What to expect when Kentucky reopens

Aliyah Lang

The state of Kentucky plans to begin stage one of reopening the state on May 11, after closing nonessential businesses and public gathering areas on March 23. 

Governor Andy Beshear confirmed the first case of COVID-19 in Kentucky on March 6 during a live press release. Due to this single case, Gov. Beshear called for a state of emergency effective immediately.    

Within the following weeks, the state of Kentucky developed more restrictions. For example, on March 13 Gov. Beshear announced that all Kentucky K-12 schools should prepare for a closing within the next 72 hours if they weren’t already. 

In addition to school districts ultimately resorting to NTI (Non-Traditional Instruction) and the closing of many businesses and construction, places that were still open implemented safety rules.

Now in places such as the grocery store, Kentuckians are recommended to remain six feet away from all people and only allow one adult per household to enter via CDC (Centers for Disease Control and Prevention). 

After a full two months of the first confirmed COVID-19 case and almost two months of nonessential services closed, Kentuckians can expect the economy to reopen. 

Phase one of the reopening process will include relaunching manufacturing, constructional, professional, pet grooming and dealership services on May 11.

Beginning on May 20, retail stores, places of worship and funeral homes may reopen.

Lastly, on May 25 businesses such as barbershops and salons may reopen. 

As places start to reopen, all employees and shoppers are required to wear masks until otherwise permitted.
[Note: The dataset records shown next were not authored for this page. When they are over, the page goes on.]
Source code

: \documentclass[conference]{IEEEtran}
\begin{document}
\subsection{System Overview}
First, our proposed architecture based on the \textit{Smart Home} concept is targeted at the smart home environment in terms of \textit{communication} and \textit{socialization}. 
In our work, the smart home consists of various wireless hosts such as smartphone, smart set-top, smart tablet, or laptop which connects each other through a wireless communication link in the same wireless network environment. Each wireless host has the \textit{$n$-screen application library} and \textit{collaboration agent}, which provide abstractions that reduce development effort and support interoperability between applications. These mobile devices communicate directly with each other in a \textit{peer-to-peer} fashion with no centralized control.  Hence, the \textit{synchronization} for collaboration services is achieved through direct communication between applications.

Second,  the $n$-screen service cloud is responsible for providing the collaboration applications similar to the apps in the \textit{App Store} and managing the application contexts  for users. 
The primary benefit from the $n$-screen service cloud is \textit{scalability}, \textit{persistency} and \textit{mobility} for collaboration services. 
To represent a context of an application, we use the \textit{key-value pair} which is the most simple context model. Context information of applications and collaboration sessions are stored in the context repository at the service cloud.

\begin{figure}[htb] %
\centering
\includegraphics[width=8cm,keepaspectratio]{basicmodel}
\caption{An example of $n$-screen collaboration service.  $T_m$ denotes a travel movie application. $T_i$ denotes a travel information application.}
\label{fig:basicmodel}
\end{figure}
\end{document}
In addition, facilities must implement the rule of six feet social distancing and reduced capacity recommended by CDC.      

The second phase of reopening the state is set to start on May 22 with restaurant dining of 33% capacity and outdoor dining being allowed. On June 1, theaters and fitness centers will be able to open.
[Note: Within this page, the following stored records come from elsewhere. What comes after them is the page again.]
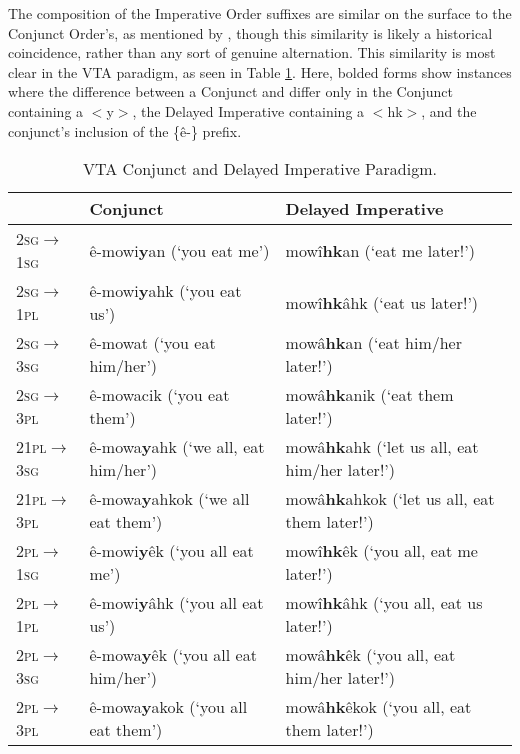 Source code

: The composition of the Imperative Order suffixes are similar on the surface to the Conjunct Order's, as mentioned by \citet{Wolfart1973}, though this similarity is likely a historical coincidence, rather than any sort of genuine alternation. This similarity is most clear in the VTA paradigm, as seen in Table \ref{tab:vtaimp}. Here, bolded forms show instances where the difference between a Conjunct and differ only in the Conjunct containing a $<$y$>$, the Delayed Imperative containing a $<$hk$>$, and the conjunct's inclusion of the \{ê-\} prefix.



\begin{table}
  \centering
  \footnotesize
  \begin{tabular}{lll}
    \toprule
     & Conjunct & Delayed Imperative           \\
    \midrule
2\textsc{sg}$\rightarrow$1\textsc{sg} & ê-mowi\textbf{y}an (`you eat me') & mowî\textbf{hk}an (`eat me later!')\\
2\textsc{sg}$\rightarrow$1\textsc{pl} & ê-mowi\textbf{y}ahk (`you eat us')  & mowî\textbf{hk}âhk (`eat us later!') \\
2\textsc{sg}$\rightarrow$3\textsc{sg} & ê-mowat (`you eat him/her') & mowâ\textbf{hk}an (`eat him/her later!') \\
2\textsc{sg}$\rightarrow$3\textsc{pl} & ê-mowacik (`you eat them') & mowâ\textbf{hk}anik (`eat them later!') \\
21\textsc{pl}$\rightarrow$3\textsc{sg} & ê-mowa\textbf{y}ahk (`we all, eat him/her') & mowâ\textbf{hk}ahk (`let us all, eat him/her later!')\\
21\textsc{pl}$\rightarrow$3\textsc{pl} & ê-mowa\textbf{y}ahkok (`we all eat them') & mowâ\textbf{hk}ahkok (`let us all, eat them later!') \\
2\textsc{pl}$\rightarrow$1\textsc{sg}  & ê-mowi\textbf{y}êk (`you all eat me') & mowî\textbf{hk}êk (`you all, eat me later!') \\
2\textsc{pl}$\rightarrow$1\textsc{pl}  & ê-mowi\textbf{y}âhk (`you all eat us')& mowî\textbf{hk}âhk (`you all, eat us later!')\\
2\textsc{pl}$\rightarrow$3\textsc{sg}  & ê-mowa\textbf{y}êk (`you all eat him/her') & mowâ\textbf{hk}êk (`you all, eat him/her later!') \\
2\textsc{pl}$\rightarrow$3\textsc{pl}  & ê-mowa\textbf{y}akok (`you all eat them') & mowâ\textbf{hk}êkok (`you all, eat them later!') \\
    \bottomrule
  \end{tabular}
  \caption{
    VTA Conjunct and Delayed Imperative Paradigm.\label{tab:vtaimp}
  }
\end{table}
On June 11, campgrounds will reopen, followed by childcare and outdoor youth sports. 

Businesses that open within phases one and two are expected to increase their percentage of capacity once given order by Gov. Beshear. This will be based on the amount of COVID-19 cases following the reopening. 

 There have not been any set dates for in-person high school graduations, rescheduled trips or proms in the state. However, JCPS announced that all 25 high schools will have live-streamed virtual graduations for the class of 2020. 

The virtual graduations are set to begin in the last week of May and will be streamed on the JCPS Youtube channel. Additionally, they are planned to be as formal as possible and call every graduating student’s name.

Overall, the state of Kentucky plans to ease into reopening the state while taking the right precautions.

All citizens and corporations are expected to follow the restrictions implemented by the state of Kentucky and CDC guidelines. If broken, legal actions may be taken.